START Given data

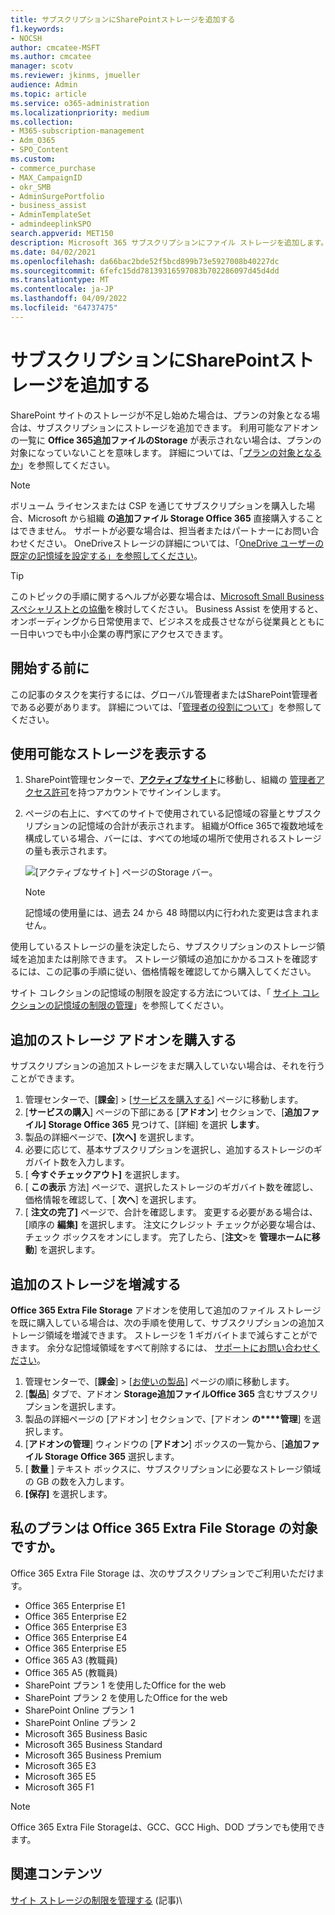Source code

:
 ```yaml
---
title: サブスクリプションにSharePointストレージを追加する
f1.keywords:
- NOCSH
author: cmcatee-MSFT
ms.author: cmcatee
manager: scotv
ms.reviewer: jkinms, jmueller
audience: Admin
ms.topic: article
ms.service: o365-administration
ms.localizationpriority: medium
ms.collection:
- M365-subscription-management
- Adm_O365
- SPO_Content
ms.custom:
- commerce_purchase
- MAX_CampaignID
- okr_SMB
- AdminSurgePortfolio
- business_assist
- AdminTemplateSet
- admindeeplinkSPO
search.appverid: MET150
description: Microsoft 365 サブスクリプションにファイル ストレージを追加します。 追加のファイル ストレージを使用すると、SharePointにさらに多くのコンテンツを格納できます。
ms.date: 04/02/2021
ms.openlocfilehash: da66bac2bde52f5bcd899b73e5927008b40227dc
ms.sourcegitcommit: 6fefc15dd78139316597083b702286097d45d4dd
ms.translationtype: MT
ms.contentlocale: ja-JP
ms.lasthandoff: 04/09/2022
ms.locfileid: "64737475"
---
```

# <a name="add-more-sharepoint-storage-to-your-subscription"></a>サブスクリプションにSharePointストレージを追加する

SharePoint サイトのストレージが不足し始めた場合は、プランの対象となる場合は、サブスクリプションにストレージを追加できます。 利用可能なアドオンの一覧に **Office 365追加ファイルのStorage** が表示されない場合は、プランの対象になっていないことを意味します。 詳細については、「[プランの対象となるか](#is-my-plan-eligible-for-office-365-extra-file-storage)」を参照してください。

> [!NOTE]
> ボリューム ライセンスまたは CSP を通じてサブスクリプションを購入した場合、Microsoft から組織 **の追加ファイル Storage Office 365** 直接購入することはできません。 サポートが必要な場合は、担当者またはパートナーにお問い合わせください。
> OneDriveストレージの詳細については、「[OneDrive ユーザーの既定の記憶域を設定する」を参照してください](/onedrive/set-default-storage-space)。

> [!TIP]
> このトピックの手順に関するヘルプが必要な場合は、[Microsoft Small Business スペシャリストとの協働](https://go.microsoft.com/fwlink/?linkid=2186871)を検討してください。 Business Assist を使用すると、オンボーディングから日常使用まで、ビジネスを成長させながら従業員とともに一日中いつでも中小企業の専門家にアクセスできます。

## <a name="before-you-begin"></a>開始する前に

この記事のタスクを実行するには、グローバル管理者またはSharePoint管理者である必要があります。 詳細については、「[管理者の役割について](../admin/add-users/about-admin-roles.md)」を参照してください。

## <a name="view-available-storage"></a>使用可能なストレージを表示する

1. SharePoint管理センターで、<a href="https://go.microsoft.com/fwlink/?linkid=2185220" target="_blank">**アクティブなサイト**</a>に移動し、組織の [管理者アクセス許可](/sharepoint/sharepoint-admin-role)を持つアカウントでサインインします。

2. ページの右上に、すべてのサイトで使用されている記憶域の容量とサブスクリプションの記憶域の合計が表示されます。 組織がOffice 365で複数地域を構成している場合、バーには、すべての地域の場所で使用されるストレージの量も表示されます。

   ![[アクティブなサイト] ページのStorage バー。](/sharepoint/sharepointonline/media/active-sites-storage-bar)

   > [!NOTE]
   > 記憶域の使用量には、過去 24 から 48 時間以内に行われた変更は含まれません。

使用しているストレージの量を決定したら、サブスクリプションのストレージ領域を追加または削除できます。 ストレージ領域の追加にかかるコストを確認するには、この記事の手順に従い、価格情報を確認してから購入してください。
  
サイト コレクションの記憶域の制限を設定する方法については、「 [サイト コレクションの記憶域の制限の管理](/sharepoint/manage-site-collection-storage-limits)」を参照してください。
  
## <a name="buy-the-extra-storage-add-on"></a>追加のストレージ アドオンを購入する

サブスクリプションの追加ストレージをまだ購入していない場合は、それを行うことができます。

1. 管理センターで、[**課金**] \> [<a href="https://go.microsoft.com/fwlink/p/?linkid=868433" target="_blank">サービスを購入する</a>] ページに移動します。
2. [**サービスの購入**] ページの下部にある [**アドオン**] セクションで、[**追加ファイル] Storage Office 365** 見つけて、[詳細] を選択 **します**。
3. 製品の詳細ページで、**[次へ]** を選択します。
4. 必要に応じて、基本サブスクリプションを選択し、追加するストレージのギガバイト数を入力します。
5. [ **今すぐチェックアウト]** を選択します。
6. [ **この表示** 方法] ページで、選択したストレージのギガバイト数を確認し、価格情報を確認して、[ **次へ**] を選択します。
7. [ **注文の完了]** ページで、合計を確認します。 変更する必要がある場合は、[順序の **編集]** を選択します。 注文にクレジット チェックが必要な場合は、チェック ボックスをオンにします。 完了したら、[**注文**\>を **管理ホームに移動**] を選択します。

## <a name="increase-or-decrease-your-extra-storage"></a>追加のストレージを増減する

**Office 365 Extra File Storage** アドオンを使用して追加のファイル ストレージを既に購入している場合は、次の手順を使用して、サブスクリプションの追加ストレージ領域を増減できます。 ストレージを 1 ギガバイトまで減らすことができます。 余分な記憶域領域をすべて削除するには、 [サポートにお問い合わせください](../admin/get-help-support.md)。

1. 管理センターで、[**課金**] \> [<a href="https://go.microsoft.com/fwlink/p/?linkid=842054" target="_blank">お使いの製品</a>] ページの順に移動します。
2. [**製品**] タブで、アドオン **Storage追加ファイルOffice 365** 含むサブスクリプションを選択します。
3. 製品の詳細ページの [アドオン] セクションで、[アドオン **の****管理**] を選択します。
4. [**アドオンの管理**] ウィンドウの [**アドオン**] ボックスの一覧から、[**追加ファイル Storage Office 365** 選択します。
5. [ **数量** ] テキスト ボックスに、サブスクリプションに必要なストレージ領域の GB の数を入力します。
6. **[保存]** を選択します。

## <a name="is-my-plan-eligible-for-office-365-extra-file-storage"></a>私のプランは Office 365 Extra File Storage の対象ですか。

Office 365 Extra File Storage は、次のサブスクリプションでご利用いただけます。
  
- Office 365 Enterprise E1
- Office 365 Enterprise E2
- Office 365 Enterprise E3
- Office 365 Enterprise E4
- Office 365 Enterprise E5
- Office 365 A3 (教職員)
- Office 365 A5 (教職員)
- SharePoint プラン 1 を使用したOffice for the web
- SharePoint プラン 2 を使用したOffice for the web
- SharePoint Online プラン 1
- SharePoint Online プラン 2
- Microsoft 365 Business Basic
- Microsoft 365 Business Standard
- Microsoft 365 Business Premium
- Microsoft 365 E3
- Microsoft 365 E5
- Microsoft 365 F1

> [!NOTE]
> Office 365 Extra File Storageは、GCC、GCC High、DOD プランでも使用できます。

## <a name="related-content"></a>関連コンテンツ

[サイト ストレージの制限を管理する](/sharepoint/manage-site-collection-storage-limits) (記事)\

END Given data

Task objective:
Your answer should be the lines from the one containing "7. [ **注文の完了]**" to the end of the entries above, restated exactly and alone.

Result for this task:
7. [ **注文の完了]** ページで、合計を確認します。 変更する必要がある場合は、[順序の **編集]** を選択します。 注文にクレジット チェックが必要な場合は、チェック ボックスをオンにします。 完了したら、[**注文**\>を **管理ホームに移動**] を選択します。

## <a name="increase-or-decrease-your-extra-storage"></a>追加のストレージを増減する

**Office 365 Extra File Storage** アドオンを使用して追加のファイル ストレージを既に購入している場合は、次の手順を使用して、サブスクリプションの追加ストレージ領域を増減できます。 ストレージを 1 ギガバイトまで減らすことができます。 余分な記憶域領域をすべて削除するには、 [サポートにお問い合わせください](../admin/get-help-support.md)。

1. 管理センターで、[**課金**] \> [<a href="https://go.microsoft.com/fwlink/p/?linkid=842054" target="_blank">お使いの製品</a>] ページの順に移動します。
2. [**製品**] タブで、アドオン **Storage追加ファイルOffice 365** 含むサブスクリプションを選択します。
3. 製品の詳細ページの [アドオン] セクションで、[アドオン **の****管理**] を選択します。
4. [**アドオンの管理**] ウィンドウの [**アドオン**] ボックスの一覧から、[**追加ファイル Storage Office 365** 選択します。
5. [ **数量** ] テキスト ボックスに、サブスクリプションに必要なストレージ領域の GB の数を入力します。
6. **[保存]** を選択します。

## <a name="is-my-plan-eligible-for-office-365-extra-file-storage"></a>私のプランは Office 365 Extra File Storage の対象ですか。

Office 365 Extra File Storage は、次のサブスクリプションでご利用いただけます。
  
- Office 365 Enterprise E1
- Office 365 Enterprise E2
- Office 365 Enterprise E3
- Office 365 Enterprise E4
- Office 365 Enterprise E5
- Office 365 A3 (教職員)
- Office 365 A5 (教職員)
- SharePoint プラン 1 を使用したOffice for the web
- SharePoint プラン 2 を使用したOffice for the web
- SharePoint Online プラン 1
- SharePoint Online プラン 2
- Microsoft 365 Business Basic
- Microsoft 365 Business Standard
- Microsoft 365 Business Premium
- Microsoft 365 E3
- Microsoft 365 E5
- Microsoft 365 F1

> [!NOTE]
> Office 365 Extra File Storageは、GCC、GCC High、DOD プランでも使用できます。

## <a name="related-content"></a>関連コンテンツ

[サイト ストレージの制限を管理する](/sharepoint/manage-site-collection-storage-limits) (記事)\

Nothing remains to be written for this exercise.